Das war das Ende des vermeintlichen Aufregers, religiöser geht es wohl nicht mehr: Wie ein reiner, weißer Corpus Christi ließ der Pianist, fast schwebend auf der in ein Blutmeer getauchten Bühne, die langsamen Sätze Haydns erklingen. Hier wird doch noch einmal der Kunst, besser: der Musik zugetraut, was im ersten Teil noch Anklage war: Kein Giotto, Fra Angelico, Rogier van der Weyden oder Rubens hatte da nämlich taugliche Bilder des Trostes. Nein, sie alle, so war der Aufschrei über unser kulturelles Erbe aus dem Mund des gefallenen Engels zu hören, waren Komplizen für Macht, Missbrauch und Masochismus. Selbst jene, die das Christentum, wenn sc-hon nicht in seiner gegenwärtigen Verfassung, so wenigstens in seiner reichen Kulturgeschichte akzeptieren, werden der Fehleinschätzung bezichtigt: "Lernen unsere Kinder nicht in den Museen mit ihren grausamen Bildern, was es heißt, Böses zu tun?“ Einzig Rubens’ Hund in dessen Aufrichtung des Kreuzes wird beschworen: er sei der Einzige gewesen, der niemanden verraten habe. Dieser Hund in dem Gemälde beschert auch den einzigen Moment der Reinheit und Unschuld in diesem Stück, bis eben der Pianist erscheint. Bis dahin wird ein barock-orgiastisches Bilderspiel betrieben, das zwischen Völlerei, Eitelkeit und Sex so ziemlich alles auf die Spitze treibt. Dass dies alles auf "Golgotha“ passiert, musste Blasphemieschreie laut werden lassen. Doch sie hielten nicht.

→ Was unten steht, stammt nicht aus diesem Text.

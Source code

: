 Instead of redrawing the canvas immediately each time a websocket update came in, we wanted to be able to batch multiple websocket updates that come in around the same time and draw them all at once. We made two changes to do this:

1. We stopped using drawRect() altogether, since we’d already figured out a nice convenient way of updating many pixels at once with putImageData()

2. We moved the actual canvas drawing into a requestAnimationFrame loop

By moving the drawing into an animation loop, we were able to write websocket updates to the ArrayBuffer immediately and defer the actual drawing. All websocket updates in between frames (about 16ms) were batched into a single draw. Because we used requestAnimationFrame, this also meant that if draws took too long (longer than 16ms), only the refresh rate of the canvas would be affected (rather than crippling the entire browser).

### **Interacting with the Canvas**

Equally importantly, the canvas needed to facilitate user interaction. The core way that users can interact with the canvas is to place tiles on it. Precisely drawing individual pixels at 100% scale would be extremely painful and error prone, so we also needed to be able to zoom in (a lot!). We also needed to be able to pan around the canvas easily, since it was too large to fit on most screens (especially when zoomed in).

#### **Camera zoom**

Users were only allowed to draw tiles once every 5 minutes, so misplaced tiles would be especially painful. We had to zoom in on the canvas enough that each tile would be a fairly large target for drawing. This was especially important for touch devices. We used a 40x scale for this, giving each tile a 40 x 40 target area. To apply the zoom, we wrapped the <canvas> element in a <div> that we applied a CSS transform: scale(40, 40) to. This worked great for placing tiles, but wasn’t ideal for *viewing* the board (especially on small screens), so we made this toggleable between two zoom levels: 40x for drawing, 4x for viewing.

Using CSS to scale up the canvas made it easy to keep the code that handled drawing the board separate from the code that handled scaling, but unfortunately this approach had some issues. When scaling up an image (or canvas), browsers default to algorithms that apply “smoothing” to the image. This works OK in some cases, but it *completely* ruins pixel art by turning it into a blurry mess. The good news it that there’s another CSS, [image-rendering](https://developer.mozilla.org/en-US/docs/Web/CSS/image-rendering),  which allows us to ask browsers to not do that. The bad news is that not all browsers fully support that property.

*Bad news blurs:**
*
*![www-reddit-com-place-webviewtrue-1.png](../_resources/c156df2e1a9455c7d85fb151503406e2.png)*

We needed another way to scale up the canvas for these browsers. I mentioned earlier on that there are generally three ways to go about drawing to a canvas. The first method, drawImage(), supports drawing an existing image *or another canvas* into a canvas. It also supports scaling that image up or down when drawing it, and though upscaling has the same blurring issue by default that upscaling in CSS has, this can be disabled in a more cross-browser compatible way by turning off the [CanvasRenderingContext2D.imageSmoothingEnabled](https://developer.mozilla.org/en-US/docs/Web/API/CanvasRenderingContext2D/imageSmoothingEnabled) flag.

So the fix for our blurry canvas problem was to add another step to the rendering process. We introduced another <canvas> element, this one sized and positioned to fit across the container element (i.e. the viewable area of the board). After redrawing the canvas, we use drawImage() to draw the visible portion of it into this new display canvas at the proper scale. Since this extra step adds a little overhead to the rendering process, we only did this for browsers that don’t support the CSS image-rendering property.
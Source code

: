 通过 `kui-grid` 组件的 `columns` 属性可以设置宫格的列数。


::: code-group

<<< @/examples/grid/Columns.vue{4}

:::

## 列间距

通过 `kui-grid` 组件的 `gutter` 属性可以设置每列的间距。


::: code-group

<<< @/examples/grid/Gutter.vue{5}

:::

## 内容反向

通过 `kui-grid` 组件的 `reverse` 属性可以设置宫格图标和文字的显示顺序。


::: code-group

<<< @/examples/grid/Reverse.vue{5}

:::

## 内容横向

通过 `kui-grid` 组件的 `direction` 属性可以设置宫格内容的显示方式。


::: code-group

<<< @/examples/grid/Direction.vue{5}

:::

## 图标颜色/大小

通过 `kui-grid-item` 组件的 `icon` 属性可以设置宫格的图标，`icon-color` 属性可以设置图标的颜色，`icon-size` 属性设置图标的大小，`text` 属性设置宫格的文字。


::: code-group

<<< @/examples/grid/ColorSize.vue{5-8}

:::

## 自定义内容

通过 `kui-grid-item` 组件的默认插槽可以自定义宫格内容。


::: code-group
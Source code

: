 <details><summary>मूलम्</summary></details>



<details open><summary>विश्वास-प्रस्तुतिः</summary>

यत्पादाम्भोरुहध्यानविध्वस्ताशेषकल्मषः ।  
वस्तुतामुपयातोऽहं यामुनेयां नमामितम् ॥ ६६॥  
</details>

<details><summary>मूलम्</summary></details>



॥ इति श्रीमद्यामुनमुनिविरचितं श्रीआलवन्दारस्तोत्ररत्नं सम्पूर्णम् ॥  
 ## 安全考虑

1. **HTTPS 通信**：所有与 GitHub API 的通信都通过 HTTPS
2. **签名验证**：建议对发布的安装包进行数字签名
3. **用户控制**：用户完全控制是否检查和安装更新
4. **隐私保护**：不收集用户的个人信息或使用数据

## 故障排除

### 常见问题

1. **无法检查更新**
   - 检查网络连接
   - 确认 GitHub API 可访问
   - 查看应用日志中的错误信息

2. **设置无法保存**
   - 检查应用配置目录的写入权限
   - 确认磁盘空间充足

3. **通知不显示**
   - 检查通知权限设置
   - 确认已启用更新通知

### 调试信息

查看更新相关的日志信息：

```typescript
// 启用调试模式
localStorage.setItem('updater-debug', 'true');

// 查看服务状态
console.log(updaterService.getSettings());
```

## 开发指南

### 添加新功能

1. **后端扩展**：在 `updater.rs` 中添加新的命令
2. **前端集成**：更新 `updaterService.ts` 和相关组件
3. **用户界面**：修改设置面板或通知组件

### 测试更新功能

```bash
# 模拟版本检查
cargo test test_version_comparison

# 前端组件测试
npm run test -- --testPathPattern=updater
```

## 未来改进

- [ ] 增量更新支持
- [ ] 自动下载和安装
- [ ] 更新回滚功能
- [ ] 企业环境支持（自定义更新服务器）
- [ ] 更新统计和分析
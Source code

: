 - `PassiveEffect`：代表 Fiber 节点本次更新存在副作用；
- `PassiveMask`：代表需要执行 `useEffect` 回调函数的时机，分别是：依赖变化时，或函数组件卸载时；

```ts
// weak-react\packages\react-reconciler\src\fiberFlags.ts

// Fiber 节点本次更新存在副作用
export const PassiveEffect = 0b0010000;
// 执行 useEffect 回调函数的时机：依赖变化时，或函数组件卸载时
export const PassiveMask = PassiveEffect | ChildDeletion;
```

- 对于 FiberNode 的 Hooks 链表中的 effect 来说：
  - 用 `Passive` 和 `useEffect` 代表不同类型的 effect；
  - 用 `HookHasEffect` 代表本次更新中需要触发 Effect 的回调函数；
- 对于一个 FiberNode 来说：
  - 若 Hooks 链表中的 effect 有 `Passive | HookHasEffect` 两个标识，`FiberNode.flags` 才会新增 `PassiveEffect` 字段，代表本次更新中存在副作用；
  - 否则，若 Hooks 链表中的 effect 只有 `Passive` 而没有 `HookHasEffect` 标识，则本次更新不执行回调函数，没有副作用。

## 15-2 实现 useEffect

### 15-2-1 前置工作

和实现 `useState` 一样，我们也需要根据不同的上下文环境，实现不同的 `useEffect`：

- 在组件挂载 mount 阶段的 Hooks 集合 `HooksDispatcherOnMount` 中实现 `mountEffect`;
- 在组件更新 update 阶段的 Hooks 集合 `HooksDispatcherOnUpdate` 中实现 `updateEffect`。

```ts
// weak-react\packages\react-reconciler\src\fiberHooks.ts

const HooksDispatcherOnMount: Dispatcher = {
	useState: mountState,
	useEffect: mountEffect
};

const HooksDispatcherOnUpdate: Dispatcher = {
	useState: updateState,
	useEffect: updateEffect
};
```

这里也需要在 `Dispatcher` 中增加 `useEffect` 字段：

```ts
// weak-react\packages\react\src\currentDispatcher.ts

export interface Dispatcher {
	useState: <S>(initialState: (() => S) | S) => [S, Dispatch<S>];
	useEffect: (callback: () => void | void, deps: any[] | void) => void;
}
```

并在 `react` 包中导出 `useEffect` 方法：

Dabei ist Rodrigo Garcías Text eigentlich sehr poetisch, fast ein Gedicht. Es ist in Ich-Form geschrieben, doch dieses "Ich“ existiert auf der Bühne nicht mehr, denn ein jeder der fünf Darsteller wird zu diesem "Ich“. Sie sprechen ohne Absicht, sie sprechen nebenbei, während sie mit ganz anderen Dingen beschäftigt sind, wie zum Beispiel Lauchstangen mit Gaffabändern an den Kopf zu kleben oder einen Knoblauchzopf wie einen Vollbart zu tragen.

"Springt in die Leere der Stille“

Dazu dröhnt aus dem tragbaren CD-Player Bachs "Matthäus-Passion“. Spiel und Sprache, Aktion und Inhalt laufen parallel. Verbindungen quer durch die abendländische Kunst- und Bibelgeschichte werden zwar mit Worten wie auch mit Videos hergestellt, trotzdem bleiben die Schauspieler wie Treibholz immer wieder im Text hängen. Was da erzählt wird, ist die Fleischwerdung als rettende Verheißung. Wer Erlösung ernst nimmt, muss bereit sein zur Entblößung. Letztlich ist das Stück eine eigenwillige Liebeserklärung, die provokant, an der Grenze zum Ekel mit einer schamlos übersättigten Konsumgesellschaft abrechnet. Im Vergleich dazu trägt die Amtskirche Samthandschuhe, wenn sie auf die Welt zugreift.

Wenn dann Formenti sich nach und nach seiner McDonald’s-Arbeitskleidung entledigt und im immer dunkler werdenden Bühnenraum spielt, ist das wie ein Sprung nach innen: "Springt in die Leere der Stille und der Einsamkeit und genießt die Andacht. Die Einsamkeit ist das Einzige, was euch sicher ist.“ Und in der Einsamkeit die Sehnsucht nach Erlösung.